Because the pictures are not wanted, reproduce the rest of the records below exactly as they stand.

### RECORDED DATA
════════
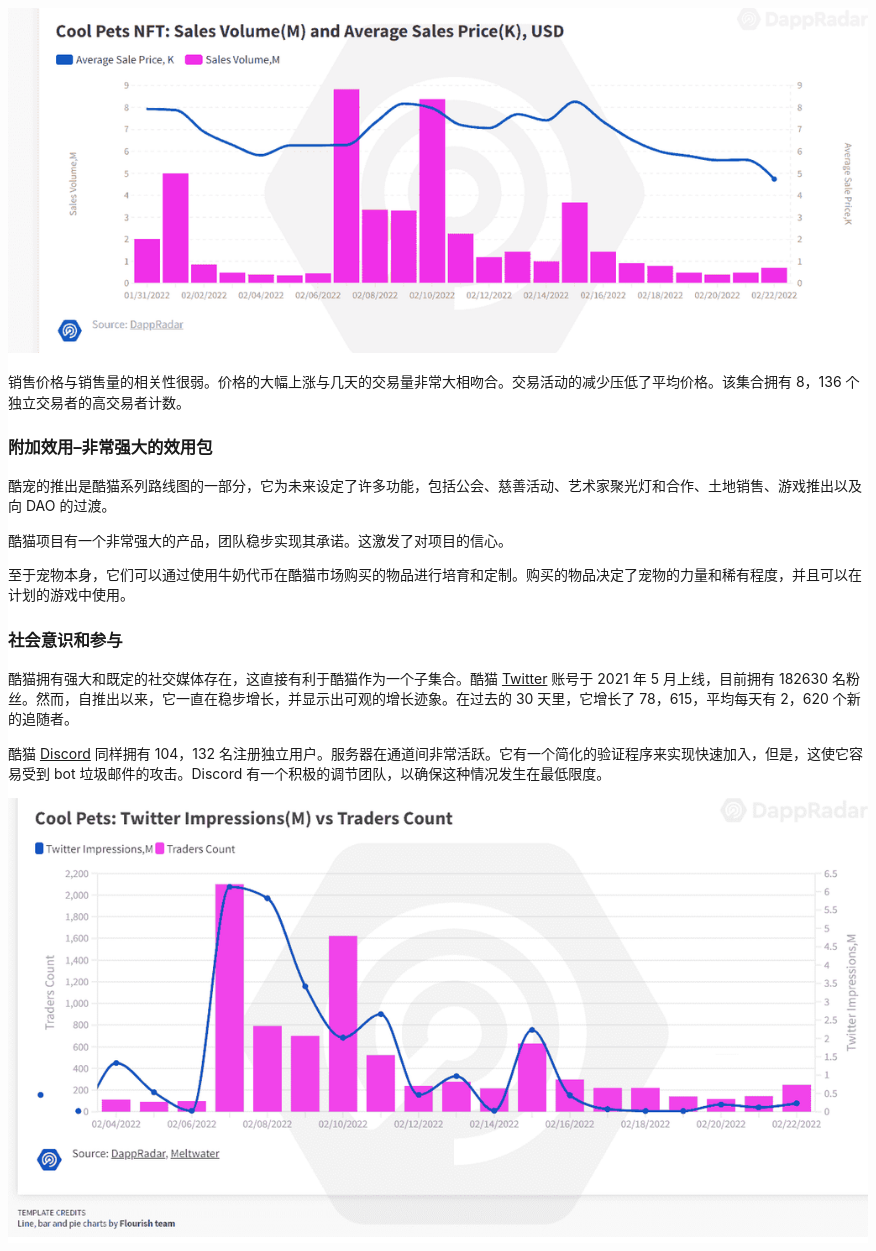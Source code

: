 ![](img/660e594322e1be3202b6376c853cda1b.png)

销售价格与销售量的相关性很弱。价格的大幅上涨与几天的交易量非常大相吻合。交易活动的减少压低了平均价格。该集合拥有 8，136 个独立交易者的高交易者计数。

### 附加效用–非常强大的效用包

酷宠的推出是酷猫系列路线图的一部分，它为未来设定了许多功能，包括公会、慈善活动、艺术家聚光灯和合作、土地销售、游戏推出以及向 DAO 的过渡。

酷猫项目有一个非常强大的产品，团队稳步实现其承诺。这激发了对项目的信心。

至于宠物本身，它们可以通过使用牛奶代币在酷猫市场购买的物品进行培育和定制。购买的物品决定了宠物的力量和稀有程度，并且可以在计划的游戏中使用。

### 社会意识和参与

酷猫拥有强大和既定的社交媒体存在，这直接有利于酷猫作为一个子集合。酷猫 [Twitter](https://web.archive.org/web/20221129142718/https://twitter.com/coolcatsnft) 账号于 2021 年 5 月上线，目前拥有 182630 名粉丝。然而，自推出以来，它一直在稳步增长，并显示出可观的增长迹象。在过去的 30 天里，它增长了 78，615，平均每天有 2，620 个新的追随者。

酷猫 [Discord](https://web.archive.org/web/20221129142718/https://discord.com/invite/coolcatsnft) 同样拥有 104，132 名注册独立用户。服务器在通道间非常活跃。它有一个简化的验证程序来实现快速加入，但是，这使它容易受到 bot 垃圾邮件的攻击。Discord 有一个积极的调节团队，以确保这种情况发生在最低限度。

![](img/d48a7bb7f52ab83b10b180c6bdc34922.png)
════════
### THE COMPLETED TASK
Source code

: ![](img/660e594322e1be3202b6376c853cda1b.png)

销售价格与销售量的相关性很弱。价格的大幅上涨与几天的交易量非常大相吻合。交易活动的减少压低了平均价格。该集合拥有 8，136 个独立交易者的高交易者计数。

### 附加效用–非常强大的效用包

酷宠的推出是酷猫系列路线图的一部分，它为未来设定了许多功能，包括公会、慈善活动、艺术家聚光灯和合作、土地销售、游戏推出以及向 DAO 的过渡。

酷猫项目有一个非常强大的产品，团队稳步实现其承诺。这激发了对项目的信心。

至于宠物本身，它们可以通过使用牛奶代币在酷猫市场购买的物品进行培育和定制。购买的物品决定了宠物的力量和稀有程度，并且可以在计划的游戏中使用。

### 社会意识和参与

酷猫拥有强大和既定的社交媒体存在，这直接有利于酷猫作为一个子集合。酷猫 [Twitter](https://web.archive.org/web/20221129142718/https://twitter.com/coolcatsnft) 账号于 2021 年 5 月上线，目前拥有 182630 名粉丝。然而，自推出以来，它一直在稳步增长，并显示出可观的增长迹象。在过去的 30 天里，它增长了 78，615，平均每天有 2，620 个新的追随者。

酷猫 [Discord](https://web.archive.org/web/20221129142718/https://discord.com/invite/coolcatsnft) 同样拥有 104，132 名注册独立用户。服务器在通道间非常活跃。它有一个简化的验证程序来实现快速加入，但是，这使它容易受到 bot 垃圾邮件的攻击。Discord 有一个积极的调节团队，以确保这种情况发生在最低限度。

![](img/d48a7bb7f52ab83b10b180c6bdc34922.png)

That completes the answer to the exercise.